El PJ acelera el armado territorial para blindar el interior de Córdoba

El oficialismo provincial activó a toda su maquinaria política para fortalecer su presencia en el interior de Córdoba, con un despliegue que busca contener a sus propias bases, evitar fugas y cercar al peronismo disidente en el camino hacia las elecciones legislativas de octubre. La estrategia, delineada desde El Panal, apunta a cerrar filas en torno a Juan Schiaretti, potenciar el armado de Provincias Unidas y, al mismo tiempo, contrarrestar el avance de Natalia de la Sota, a quien puertas adentro muchos consideran una adversaria más peligrosa que la propia La Libertad Avanza.

Un despliegue con lógica provincial y nacional

Mientras el schiarettismo trabaja para darle volumen nacional a Provincias Unidas —con una foto de alto impacto prevista para este viernes en Córdoba junto a gobernadores aliados—, en paralelo el oficialismo acelera la organización de comandos electorales departamentales en cada rincón de la provincia.

La conducción de este operativo recae en Facundo Torres, exintendente y actual presidente provisorio de la Legislatura de Córdoba, quien asumió el liderazgo del Partido Justicialista con la misión de revitalizar la estructura y blindar el territorio. La consigna es clara: que ninguna pieza de la maquinaria peronista quede sin funcionar.

“Hay que poner toda la carne en el asador. Es acorde al candidato que llevamos”, sintetizan desde el entorno de Schiaretti, que encara esta campaña con la intensidad de una elección provincial.

Contener a los propios y sumar aliados

La estrategia también busca cerrar las grietas internas que dejó la incorporación de intendentes radicales y del PRO a las filas de Hacemos por Córdoba. Esa jugada, que sirvió para mostrar músculo político y avanzar hacia un “Partido Cordobés” transversal, generó recelos en sectores peronistas que en 2023 perdieron sus municipios frente a esos mismos dirigentes que ahora fueron recibidos con bombos y platillos.

La tarea de Torres no se limita a expandir el mapa de comandos, sino también a contener a esa dirigencia peronista desplazada, que podría convertirse en el caldo de cultivo del proyecto de Natalia de la Sota. El objetivo del Panal es evitar que esa base descontenta nutra un “voto silencioso” opositor y garantizar que el PJ llegue cohesionado a octubre.

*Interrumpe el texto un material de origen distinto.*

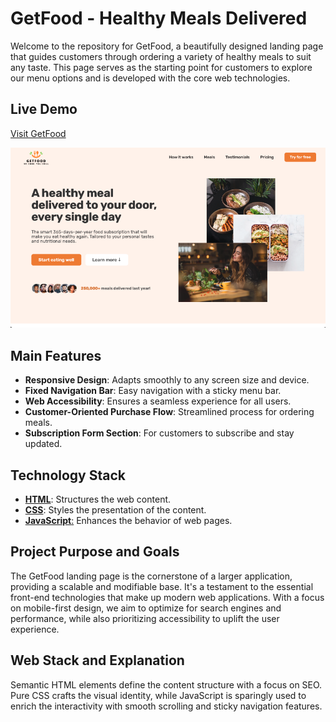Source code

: # GetFood - Healthy Meals Delivered

Welcome to the repository for GetFood, a beautifully designed landing page that guides customers through ordering a variety of healthy meals to suit any taste. This page serves as the starting point for customers to explore our menu options and is developed with the core web technologies.

## Live Demo

[Visit GetFood](https://getfood-wm.netlify.app/)

![GetFood Landing Page](hero.png "GetFood Landing Page")

## Main Features

- **Responsive Design**: Adapts smoothly to any screen size and device.
- **Fixed Navigation Bar**: Easy navigation with a sticky menu bar.
- **Web Accessibility**: Ensures a seamless experience for all users.
- **Customer-Oriented Purchase Flow**: Streamlined process for ordering meals.
- **Subscription Form Section**: For customers to subscribe and stay updated.

## Technology Stack

- [**HTML**](https://img.shields.io/badge/HTML5-E34F26?style=for-the-badge&logo=html5&logoColor=white): Structures the web content.
- [**CSS**](https://img.shields.io/badge/CSS3-1572B6?style=for-the-badge&logo=css3&logoColor=white): Styles the presentation of the content.
- [ **JavaScript**:](https://img.shields.io/badge/JavaScript-323330?style=for-the-badge&logo=javascript&logoColor=F7DF1E) Enhances the behavior of web pages.

## Project Purpose and Goals

The GetFood landing page is the cornerstone of a larger application, providing a scalable and modifiable base. It's a testament to the essential front-end technologies that make up modern web applications. With a focus on mobile-first design, we aim to optimize for search engines and performance, while also prioritizing accessibility to uplift the user experience.

## Web Stack and Explanation

Semantic HTML elements define the content structure with a focus on SEO. Pure CSS crafts the visual identity, while JavaScript is sparingly used to enrich the interactivity with smooth scrolling and sticky navigation features.








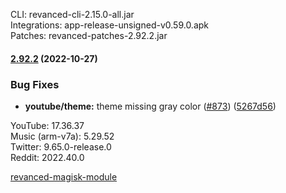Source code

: CLI: revanced-cli-2.15.0-all.jar  
Integrations: app-release-unsigned-v0.59.0.apk  
Patches: revanced-patches-2.92.2.jar  

#### [2.92.2](https://github.com/revanced/revanced-patches/compare/v2.92.1...v2.92.2) (2022-10-27)
### Bug Fixes
* **youtube/theme:** theme missing gray color ([#873](https://github.com/revanced/revanced-patches/issues/873)) ([5267d56](https://github.com/revanced/revanced-patches/commit/5267d56a05b4053d556171ffd2d2870f3f932e8e))

  
YouTube: 17.36.37  
Music (arm-v7a): 5.29.52  
Twitter: 9.65.0-release.0  
Reddit: 2022.40.0  

[revanced-magisk-module](https://github.com/j-hc/revanced-magisk-module)  
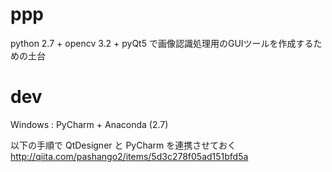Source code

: # ppp
python 2.7 + opencv 3.2 + pyQt5 で画像認識処理用のGUIツールを作成するための土台

# dev
Windows : PyCharm + Anaconda (2.7)

以下の手順で QtDesigner と PyCharm を連携させておく  
http://qiita.com/pashango2/items/5d3c278f05ad151bfd5a
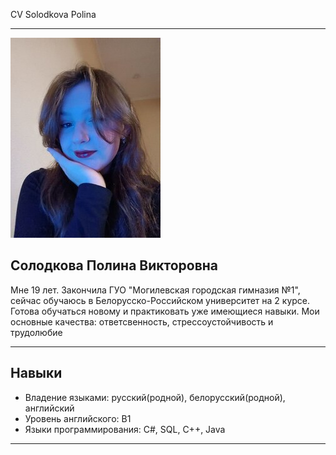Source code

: CV Solodkova Polina

---

![my photo](photo_2024-02-25_15-55-45.jpg)

## Солодкова Полина Викторовна

Мне 19 лет. Закончила ГУО "Могилевская городская гимназия №1", сейчас обучаюсь в Белорусско-Российском университет на 2 курсе. Готова обучаться новому и практиковать уже имеющиеся навыки. Мои основные качества: ответсвенность, стрессоустойчивость и трудолюбие

---

## Навыки

- Владение языками: русский(родной), белорусский(родной), английский
- Уровень английского: В1
- Языки программирования: C#, SQL, C++, Java

---
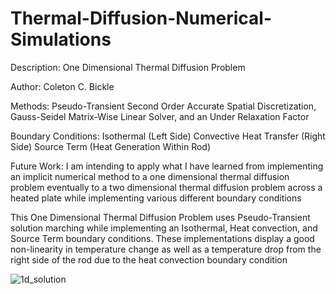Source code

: # Thermal-Diffusion-Numerical-Simulations


Description: One Dimensional Thermal Diffusion Problem

Author: Coleton C. Bickle

Methods:
    Pseudo-Transient Second Order Accurate Spatial Discretization,
    Gauss-Seidel Matrix-Wise Linear Solver,
    and an Under Relaxation Factor
    
Boundary Conditions:
    Isothermal (Left Side)
    Convective Heat Transfer (Right Side)
    Source Term (Heat Generation Within Rod)
    
Future Work:
    I am intending to apply what I have learned from implementing an implicit
    numerical method to a one dimensional thermal diffusion problem eventually
    to a two dimensional thermal diffusion problem across a heated plate while implementing
    various different boundary conditions

This One Dimensional Thermal Diffusion Problem uses Pseudo-Transient solution marching while implementing an Isothermal, Heat convection, and Source Term boundary conditions.
These implementations display a good non-linearity in temperature change as well as a temperature drop from the right side of the rod due to the heat convection boundary condition


![1d_solution](https://github.com/coletonbickle/Thermal-Diffusion-Numerical-Simulations/assets/91445808/28a664cf-40e5-445c-a490-eb51bc92d79b)


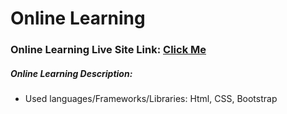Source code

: # Online Learning
### Online Learning Live Site Link: [Click Me](https://mdrehanali.github.io/Online_Learning_with_Bootstrap/)

##### Online Learning Description:
* Used languages/Frameworks/Libraries: Html, CSS, Bootstrap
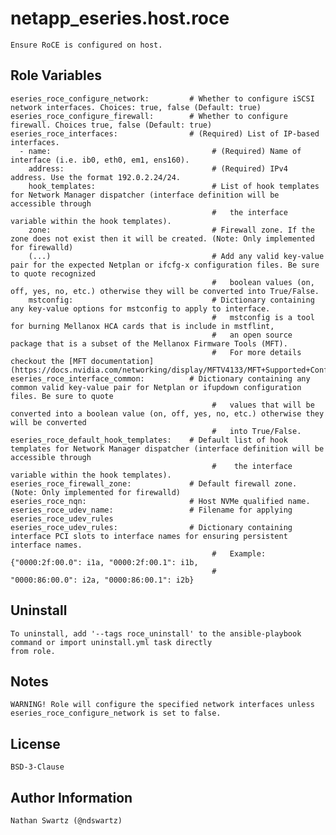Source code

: # netapp_eseries.host.roce
    Ensure RoCE is configured on host.

## Role Variables
    eseries_roce_configure_network:         # Whether to configure iSCSI network interfaces. Choices: true, false (Default: true)
    eseries_roce_configure_firewall:        # Whether to configure firewall. Choices true, false (Default: true)
    eseries_roce_interfaces:                # (Required) List of IP-based interfaces.
      - name:                                    # (Required) Name of interface (i.e. ib0, eth0, em1, ens160).
        address:                                 # (Required) IPv4 address. Use the format 192.0.2.24/24.
        hook_templates:                          # List of hook templates for Network Manager dispatcher (interface definition will be accessible through
                                                 #   the interface variable within the hook templates).
        zone:                                    # Firewall zone. If the zone does not exist then it will be created. (Note: Only implemented for firewalld)
        (...)                                    # Add any valid key-value pair for the expected Netplan or ifcfg-x configuration files. Be sure to quote recognized
                                                 #   boolean values (on, off, yes, no, etc.) otherwise they will be converted into True/False.
        mstconfig:                               # Dictionary containing any key-value options for mstconfig to apply to interface.
                                                 #   mstconfig is a tool for burning Mellanox HCA cards that is include in mstflint,
                                                 #   an open source package that is a subset of the Mellanox Firmware Tools (MFT).
                                                 #   For more details checkout the [MFT documentation](https://docs.nvidia.com/networking/display/MFTV4133/MFT+Supported+Configurations+and+Parameters)
    eseries_roce_interface_common:          # Dictionary containing any common valid key-value pair for Netplan or ifupdown configuration files. Be sure to quote
                                                 #   values that will be converted into a boolean value (on, off, yes, no, etc.) otherwise they will be converted
                                                 #   into True/False.
    eseries_roce_default_hook_templates:    # Default list of hook templates for Network Manager dispatcher (interface definition will be accessible through
                                                 #    the interface variable within the hook templates).
    eseries_roce_firewall_zone:             # Default firewall zone. (Note: Only implemented for firewalld)
    eseries_roce_nqn:                       # Host NVMe qualified name.
    eseries_roce_udev_name:                 # Filename for applying eseries_roce_udev_rules
    eseries_roce_udev_rules:                # Dictionary containing interface PCI slots to interface names for ensuring persistent interface names.
                                                 #   Example: {"0000:2f:00.0": i1a, "0000:2f:00.1": i1b,
                                                 #             "0000:86:00.0": i2a, "0000:86:00.1": i2b}

## Uninstall
    To uninstall, add '--tags roce_uninstall' to the ansible-playbook command or import uninstall.yml task directly
    from role.

## Notes
    WARNING! Role will configure the specified network interfaces unless eseries_roce_configure_network is set to false.

## License
    BSD-3-Clause

## Author Information
    Nathan Swartz (@ndswartz)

Comandos en marcha: San Martín, Calamuchita, Río Segundo y más

En las últimas semanas, el PJ ya avanzó en el armado territorial en distintos departamentos clave:

  • San Martín: reunión en De Luca con Torres, Eduardo Accastello, Augusto Arietti, y los candidatos a diputados nacionales Miguel Siciliano y Verónica Navarro Alegre.
  • Calamuchita: encuentro en Santa Rosa de Calamuchita con intendentes, jefes comunales y dirigentes locales, junto al tercer candidato de la lista de Schiaretti.
  • Río Segundo: reunión en Santiago Temple encabezada por Torres, con la participación del intendente y candidato suplente Marcos Ferace, el secretario de Ambiente Federico García, el intendente de Río Segundo Darío Chesta, el exlegislador Francisco Fortuna y el prosecretario general de la Legislatura Maciel Balduzzi.
  • Río Primero y Punilla: recorridas encabezadas por el jefe de la campaña provincial Manuel Calvo.

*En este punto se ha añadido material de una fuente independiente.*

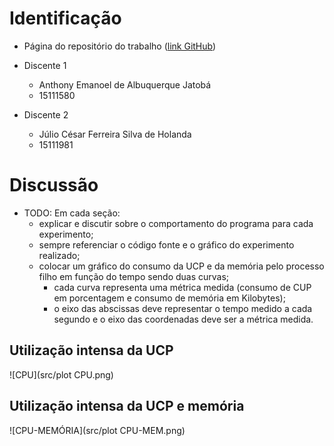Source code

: # Identificação

* Página do repositório do trabalho ([link GitHub](https://github.com/ninguem26/teaching)) 

* Discente 1
	* Anthony Emanoel de Albuquerque Jatobá
	* 15111580
* Discente 2
	* Júlio César Ferreira Silva de Holanda
	* 15111981

# Discussão 

* TODO: Em cada seção:
	* explicar e discutir sobre o comportamento do programa para cada experimento;
	* sempre referenciar o código fonte e o gráfico do experimento realizado;
	* colocar um gráfico do consumo da UCP e da memória pelo processo filho em função do tempo sendo duas curvas;
		* cada curva representa uma métrica medida (consumo de CUP em porcentagem e consumo de memória em Kilobytes);
		* o eixo das abscissas deve representar o tempo medido a cada segundo e o eixo das coordenadas deve ser a métrica medida.


## Utilização intensa da UCP
![CPU](src/plot CPU.png)

## Utilização intensa da UCP e memória
![CPU-MEMÓRIA](src/plot CPU-MEM.png)
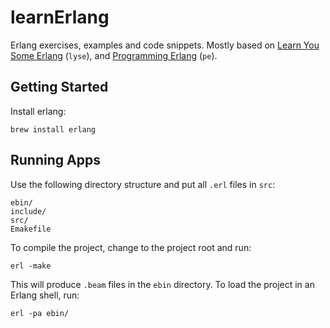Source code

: # learnErlang

Erlang exercises, examples and code snippets. Mostly based on
[Learn You Some Erlang](https://learnyousomeerlang.com/) (`lyse`), and
[Programming Erlang](https://pragprog.com/titles/jaerlang2/programming-erlang-2nd-edition/) (`pe`).

## Getting Started

Install erlang:

    brew install erlang

## Running Apps

Use the following directory structure and put all `.erl` files in `src`:

    ebin/
    include/
    src/
    Emakefile
    
To compile the project, change to the project root and run:

    erl -make

This will produce `.beam` files in the `ebin` directory. To load the
project in an Erlang shell, run:

    erl -pa ebin/
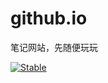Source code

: # github.io
笔记网站，先随便玩玩

[![Stable](https://img.shields.io/badge/docs-stable-blue.svg)](https://ccchhhddd.github.io/study-note)

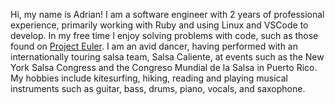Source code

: Hi, my name is Adrian! I am a software engineer with 2 years of professional experience, primarily working with Ruby and using Linux and VSCode to develop.
In my free time I enjoy solving problems with code, such as those found on [Project Euler](https://projecteuler.net.).
I am an avid dancer, having performed with an internationally touring salsa team, Salsa Caliente, at events such as the New York Salsa Congress and the Congreso Mundial de la Salsa in Puerto Rico. 
My hobbies include kitesurfing, hiking, reading and playing musical instruments such as guitar, bass, drums, piano, vocals, and saxophone.
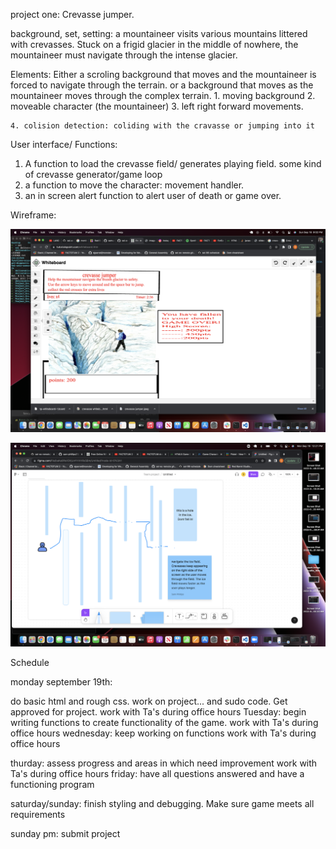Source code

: project one: Crevasse jumper.

background, set, setting: a mountaineer visits various mountains littered with crevasses. Stuck on a frigid glacier in the middle of nowhere, the mountaineer must navigate through the intense glacier. 

Elements: Either a scroling background that moves and the mountaineer is forced to navigate through the terrain. or a background that moves as the mountaineer moves through the complex terrain. 
    1. moving background
    2. moveable character (the mountaineer)
    3. left right forward movements.
 
    4. colision detection: coliding with the cravasse or jumping into it
    
        

User interface/ Functions:

1. A function to load the crevasse field/ generates playing field. some kind of crevasse generator/game loop
2. a function to move the character: movement handler. 
3. an in screen alert function to alert user of death or game over.


Wireframe:

![Screenshot_preview_wireframe](./Wireframe_screenshot.png)

![GameScreen_screenshot}](GameScreen_screenshot.png)

Schedule

monday september 19th:

do basic html and rough css.
work on project... and sudo code. 
Get approved for project.
work with Ta's during office hours
Tuesday: begin writing functions to create functionality of the game.
work  with Ta's during office hours
wednesday: keep working on functions
work with Ta's during office hours

thurday: assess progress and areas in which need improvement
work with Ta's during office hours
friday: have all questions answered and have a functioning program

saturday/sunday: finish styling and debugging. Make sure game meets all requirements 

sunday pm: submit project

En los próximos días está previsto conformar el comando en Juárez Celman, para luego avanzar hacia los departamentos del norte provincial y completar en no más de 12 días el mapa electoral cordobés.

Una carrera contrarreloj

El diseño final implica que cada presidente de circuito asuma la responsabilidad de ordenar electoralmente su territorio, aceitar la estructura y movilizar la militancia. El objetivo es llegar a octubre con el aparato justicialista aceitado y alineado detrás de Schiaretti, blindando el interior ante cualquier intento de fuga o fractura.

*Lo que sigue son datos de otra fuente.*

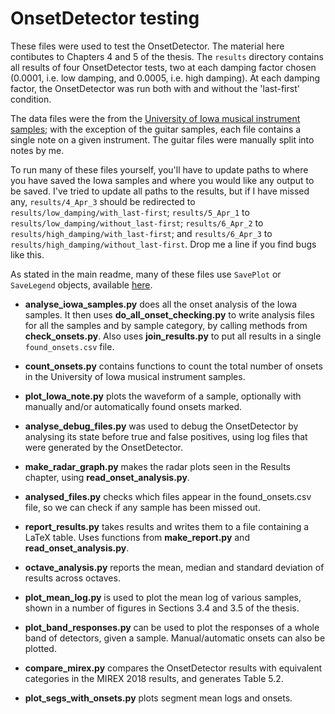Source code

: # OnsetDetector testing

These files were used to test the OnsetDetector.
The material here contibutes to Chapters 4 and 5 of the thesis.
The `results` directory contains all results of four OnsetDetector tests,
two at each damping factor chosen (0.0001, i.e. low damping, and 0.0005, i.e. high damping).
At each damping factor, the OnsetDetector was run both with and without the 'last-first'
condition.

The data files were the from the 
[University of Iowa musical instrument samples](http://theremin.music.uiowa.edu/MIS.html);
with the exception of the guitar samples, each file contains a single note
on a given instrument. The guitar files were manually split into notes by me.

To run many of these files yourself, you'll have to update paths to where you have
saved the Iowa samples and where you would like any output to be saved.
I've tried to update all paths to the results, but if I have missed any, 
`results/4_Apr_3` should be redirected to `results/low_damping/with_last-first`; 
`results/5_Apr_1` to `results/low_damping/without_last-first`; 
`results/6_Apr_2` to `results/high_damping/with_last-first`; and 
`results/6_Apr_3` to `results/high_damping/without_last-first`. 
Drop me a line if you find bugs like this.

As stated in the main readme, many of these files use `SavePlot` or `SaveLegend` objects,
available [here](https://github.com/keziah55/save_plot).

- **analyse_iowa_samples.py** does all the onset analysis of the Iowa samples. It then uses 
**do_all_onset_checking.py** to write analysis files for all the samples and by sample category,
by calling methods from **check_onsets.py**. Also uses **join_results.py** to put all results in 
a single `found_onsets.csv` file.

- **count_onsets.py** contains functions to count the total number of onsets in the 
University of Iowa musical instrument samples.

- **plot_Iowa_note.py** plots the waveform of a sample, optionally with manually
and/or automatically found onsets marked. 

- **analyse_debug_files.py** was used to debug the OnsetDetector by analysing its state
before true and false positives, using log files that were generated by the OnsetDetector.

- **make_radar_graph.py** makes the radar plots seen in the Results chapter, using **read_onset_analysis.py**.

- **analysed_files.py** checks which files appear in the found_onsets.csv file, so we can check
if any sample has been missed out.

- **report_results.py** takes results and writes them to a file containing a LaTeX table.
Uses functions from **make_report.py** and **read_onset_analysis.py**.

- **octave_analysis.py** reports the mean, median and standard deviation of results across octaves.

- **plot_mean_log.py** is used to plot the mean log of various samples, shown in a number of figures 
in Sections 3.4 and 3.5 of the thesis.

- **plot_band_responses.py** can be used to plot the responses of a whole band of detectors, given
a sample. Manual/automatic onsets can also be plotted.

- **compare_mirex.py** compares the OnsetDetector results with equivalent categories in the MIREX 2018 results,
and generates Table 5.2.

- **plot_segs_with_onsets.py** plots segment mean logs and onsets.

Mientras la oposición lidia con sus propias divisiones —la desintegración de Juntos por el Cambio, las fracturas en el PRO y el estallido interno en el radicalismo—, el PJ cordobés apuesta a que su histórica fortaleza territorial vuelva a ser la clave de su competitividad electoral.

En ese tablero, el oficialismo juega “en toda la cancha” y sin margen para el error: contener a los propios, aislar a los díscolos, y blindar el interior para que el voto peronista no se disperse.